Web developers have gathered in Las Vegas for Microsoft's annual Mix conference. Blogger and journalist Ewan Spence gives an overview of the talking points from the event.
"We are placing the internet at the centre of our strategy," was the key message that Ray Ozzie, chief technology officer of Microsoft, got over to the attendees at the company's Mix08 conference in Las Vegas this week.
The annual "72 hour conversation" is where the Redmond based company sets out its vision and strategy for the next year.
The big picture driving Microsoft, explained Ozzie, was one of the internet and marketing shaping changes over every product line.
These changes should ensure that there is sufficient space for advertising to be presented to an increasing user base, both in the products and on community and content sites; incidentally this need for advertising space is one reason why Microsoft has shown an interest in Yahoo.
"The Web is acting as a hub for more devices every day," says Ozzie
Previously the typical view of the internet was something that a PC would connect to. Now internet aware devices are becoming more commonplace. From 3G enabled smart phones, to digital music players and gaming machines; more consumer electronics are going online.
As people carry more of these devices, they are building their own "personal internet", and Microsoft hope to make the experience of working in this net as seamless as possible.
People should be able to move their information, media and even full programs between these devices without having to worry about if something will or will not work.
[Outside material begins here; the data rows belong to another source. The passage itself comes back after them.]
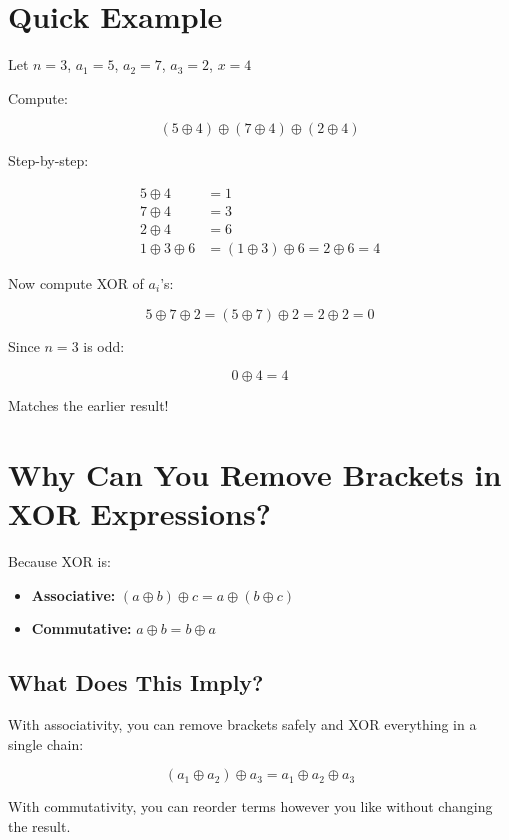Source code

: \documentclass{article}
\begin{document}
\section*{Quick Example}

Let \( n = 3 \), \( a_1 = 5 \), \( a_2 = 7 \), \( a_3 = 2 \), \( x = 4 \)

Compute:

\[
(5 \oplus 4) \oplus (7 \oplus 4) \oplus (2 \oplus 4)
\]

Step-by-step:

\begin{align*}
5 \oplus 4 &= 1 \\
7 \oplus 4 &= 3 \\
2 \oplus 4 &= 6 \\
1 \oplus 3 \oplus 6 &= (1 \oplus 3) \oplus 6 = 2 \oplus 6 = 4
\end{align*}

Now compute XOR of \( a_i \)'s:

\[
5 \oplus 7 \oplus 2 = (5 \oplus 7) \oplus 2 = 2 \oplus 2 = 0
\]

Since \( n = 3 \) is odd:

\[
0 \oplus 4 = 4
\]

Matches the earlier result!

\section*{Why Can You Remove Brackets in XOR Expressions?}

Because XOR is:

\begin{itemize}
  \item \textbf{Associative:} \( (a \oplus b) \oplus c = a \oplus (b \oplus c) \)
  \item \textbf{Commutative:} \( a \oplus b = b \oplus a \)
\end{itemize}

\subsection*{What Does This Imply?}

With associativity, you can remove brackets safely and XOR everything in a single chain:

\[
(a_1 \oplus a_2) \oplus a_3 = a_1 \oplus a_2 \oplus a_3
\]

With commutativity, you can reorder terms however you like without changing the result.
\end{document}
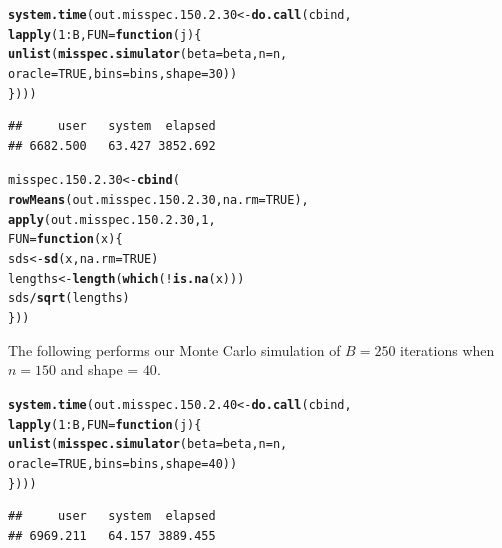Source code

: \documentclass[11pt]{article}\usepackage[]{graphicx}\usepackage[]{color}
\makeatletter
\newcommand{\hlnum}[1]{\textcolor[rgb]{0.686,0.059,0.569}{#1}}%
\newcommand{\hlopt}[1]{\textcolor[rgb]{0,0,0}{#1}}%
\newcommand{\hlstd}[1]{\textcolor[rgb]{0.345,0.345,0.345}{#1}}%
\newcommand{\hlkwa}[1]{\textcolor[rgb]{0.161,0.373,0.58}{\textbf{#1}}}%
\newcommand{\hlkwb}[1]{\textcolor[rgb]{0.69,0.353,0.396}{#1}}%
\newcommand{\hlkwc}[1]{\textcolor[rgb]{0.333,0.667,0.333}{#1}}%
\newcommand{\hlkwd}[1]{\textcolor[rgb]{0.737,0.353,0.396}{\textbf{#1}}}%
\newenvironment{kframe}{%
 \def\at@end@of@kframe{}%
 \ifinner\ifhmode%
  \def\at@end@of@kframe{\end{minipage}}%
  \begin{minipage}{\columnwidth}%
 \fi\fi%
 \def\FrameCommand##1{\hskip\@totalleftmargin \hskip-\fboxsep
 \colorbox{shadecolor}{##1}\hskip-\fboxsep
     \hskip-\linewidth \hskip-\@totalleftmargin \hskip\columnwidth}%
 \MakeFramed {\advance\hsize-\width
   \@totalleftmargin\z@ \linewidth\hsize
   \@setminipage}}%
 {\par\unskip\endMakeFramed%
 \at@end@of@kframe}
\newenvironment{knitrout}{}{} %
\makeatother
\begin{document}
\begin{knitrout}
\color{fgcolor}\begin{kframe}
\begin{alltt}
\hlkwd{system.time}\hlstd{(out.misspec.150.2.30} \hlkwb{<-} \hlkwd{do.call}\hlstd{(cbind,}
  \hlkwd{lapply}\hlstd{(}\hlnum{1}\hlopt{:}\hlstd{B,} \hlkwc{FUN} \hlstd{=} \hlkwa{function}\hlstd{(}\hlkwc{j}\hlstd{)\{}
    \hlkwd{unlist}\hlstd{(}\hlkwd{misspec.simulator}\hlstd{(}\hlkwc{beta} \hlstd{= beta,} \hlkwc{n} \hlstd{= n,}
      \hlkwc{oracle} \hlstd{=} \hlnum{TRUE}\hlstd{,} \hlkwc{bins} \hlstd{= bins,} \hlkwc{shape} \hlstd{=} \hlnum{30}\hlstd{))}
\hlstd{\})))}
\end{alltt}
\begin{verbatim}
##     user   system  elapsed 
## 6682.500   63.427 3852.692
\end{verbatim}
\end{kframe}
\end{knitrout}

\begin{knitrout}
\color{fgcolor}\begin{kframe}
\begin{alltt}
\hlstd{misspec.150.2.30} \hlkwb{<-} \hlkwd{cbind}\hlstd{(}
  \hlkwd{rowMeans}\hlstd{(out.misspec.150.2.30,} \hlkwc{na.rm} \hlstd{=} \hlnum{TRUE}\hlstd{),}
  \hlkwd{apply}\hlstd{(out.misspec.150.2.30,} \hlnum{1}\hlstd{,}
  \hlkwc{FUN} \hlstd{=} \hlkwa{function}\hlstd{(}\hlkwc{x}\hlstd{)\{}
    \hlstd{sds} \hlkwb{<-} \hlkwd{sd}\hlstd{(x,} \hlkwc{na.rm} \hlstd{=} \hlnum{TRUE}\hlstd{)}
    \hlstd{lengths} \hlkwb{<-} \hlkwd{length}\hlstd{(}\hlkwd{which}\hlstd{(}\hlopt{!}\hlkwd{is.na}\hlstd{(x)))}
    \hlstd{sds} \hlopt{/} \hlkwd{sqrt}\hlstd{(lengths)}
  \hlstd{\}))}
\end{alltt}
\end{kframe}
\end{knitrout}

The following performs our Monte Carlo simulation of $B = 250$ iterations 
when $n = 150$ and shape = $40$.

\begin{knitrout}
\color{fgcolor}\begin{kframe}
\begin{alltt}
\hlkwd{system.time}\hlstd{(out.misspec.150.2.40} \hlkwb{<-} \hlkwd{do.call}\hlstd{(cbind,}
  \hlkwd{lapply}\hlstd{(}\hlnum{1}\hlopt{:}\hlstd{B,} \hlkwc{FUN} \hlstd{=} \hlkwa{function}\hlstd{(}\hlkwc{j}\hlstd{)\{}
    \hlkwd{unlist}\hlstd{(}\hlkwd{misspec.simulator}\hlstd{(}\hlkwc{beta} \hlstd{= beta,} \hlkwc{n} \hlstd{= n,}
      \hlkwc{oracle} \hlstd{=} \hlnum{TRUE}\hlstd{,} \hlkwc{bins} \hlstd{= bins,} \hlkwc{shape} \hlstd{=} \hlnum{40}\hlstd{))}
\hlstd{\})))}
\end{alltt}
\begin{verbatim}
##     user   system  elapsed 
## 6969.211   64.157 3889.455
\end{verbatim}
\end{kframe}
\end{knitrout}
\end{document}
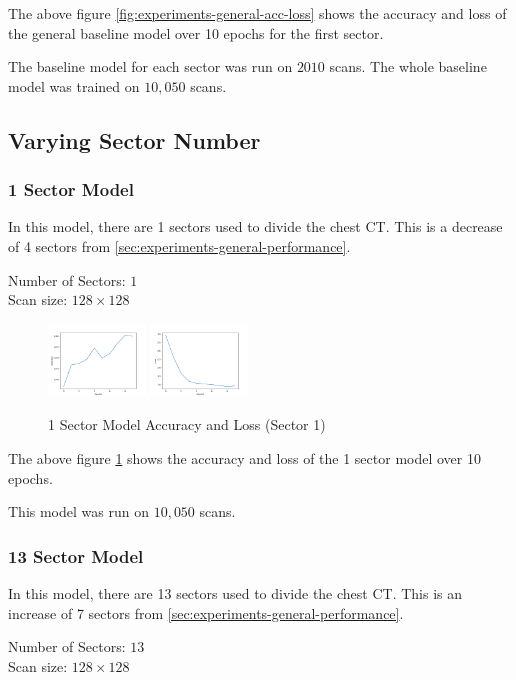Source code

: \documentclass[10pt,twocolumn,letterpaper]{article}
\begin{document}
      The above figure \ref{fig:experiments-general-acc-loss} shows the accuracy and loss of the general baseline model over 10 epochs for the first sector.
    
      The baseline model for each sector was run on $2010$ scans. The whole baseline model was trained on $10,050$ scans.
   \subsection{Varying Sector Number} \label{sec:experiments-sector}
      \subsubsection{1 Sector Model} \label{sec:experiments-sector-13}
         In this model, there are 1 sectors used to divide the chest CT. This is a decrease of 4 sectors from \ref{sec:experiments-general-performance}.
         \begin{center}
            Number of Sectors: $1$ \\
            Scan size: $128 \times 128$
         \end{center}

         \begin{figure}[h]
            \centering
            \includegraphics[width=0.23\textwidth]{./images/training_accuracy_13_sector_128_px.png}
            \includegraphics[width=0.23\textwidth]{./images/training_loss_13_sector_128_px.png}
            \caption{1 Sector Model Accuracy and Loss (Sector 1)}
            \label{fig:experiments-1-sector-acc-loss}
         \end{figure}
    
         The above figure \ref{fig:experiments-1-sector-acc-loss} shows the accuracy and loss of the 1 sector model over 10 epochs.
    
         This model was run on $10,050$ scans.
    
      \subsubsection{13 Sector Model} \label{sec:experiments-sector-13}
         In this model, there are 13 sectors used to divide the chest CT. This is an increase of 7 sectors from \ref{sec:experiments-general-performance}.
         \begin{center}
            Number of Sectors: $13$ \\
            Scan size: $128 \times 128$
         \end{center}
    
\end{document}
Microsoft is pushing Silverlight for rich media websites
This web of devices can be viewed as many small pieces, loosely joined. Developers want to spend more time writing one program that can run on many of these devices, rather than have their creativity suppressed because they must spend time testing compatibility across the range of products.
Microsoft's Silverlight technology is where a lot of effort to solve this problem will be focused on.
This is a set of tools that plugs into your web browser and allows websites to display rich media content and applications - in a similar fashion to Adobe's Flash system.
With a heavy focus on media, especially video, Silverlight can deliver very complicated and detailed web pages.
Demonstrations at Mix08 included multi-view television where viewers can decide on camera angles and what to watch, and AOL's updated web email client that delivers an experience comparable to a mail client running on your own computer.
The first version of the technology has seen a solid uptake, with 1.5 million copies of the plug-in downloaded every day.
Already available for Windows PC's, Macs and Linux, Microsoft also reiterated the announcement that Nokia would make Silverlight available for the majority of their handsets and internet tablets.
Probably the key release of Mix08 was the beta version of Internet Explorer 8 (IE8), the latest web browser from Microsoft.
In recent years alternate browsers such as Apple's Safari and Mozilla's Firefox have become increasingly popular, in part due to following internet standards in how pages are displayed - subtle differences between browsers can sometimes make pages look different on IE than in Firefox, for example.
This is no longer the case - the part of IE8 that displays a page has been completely re-written to be standards compliant, much like Safari and Firefox.
Developers will be able to spend much less time making a site work in each browser, and can concentrate on delivering a much better experience.
At a stroke, the single biggest complaint from web developers about Microsoft's browsers have been answered, and the initial reaction from the developers towards the sentiment is positive, albeit with the knowledge that this brings the browser to the same level as others.
Where IE8 is going to prove a success is in connecting the user to information on websites as they journey around the internet.
Silverlight has been dubbed a "flash killer"
Microsoft have made it easy for websites that provide services to be used from any other website. For example, if you highlight a street address in IE8, the right click menu will allow you to bring up the location on through the Live Maps service. Find an interesting item you're looking to buy? Right click and be taken directly to the Ebay search results for that product.
Another new element can then be used; Web Slices allow you to subscribe to part of a page and be alerted when the information changes.
Such as when you find the perfect item on Ebay you can use a web slice to subscribe to just that one item; which is then easily followed from the IE8 toolbar.
What Microsoft has chosen to show at Mix08 are not finished products, but the first wave of new products that will become generally available over the next six months. If they continue to innovate and keep both the user experience and the requirements of developers in mind, then their product portfolio is going to be strong and compelling.
The key will be for Microsoft to continue to operate in the currently turbulent business environment, while giving their product teams the confidence to ignore the distractions, such as proposed mergers with Yahoo, and continue to develop the software.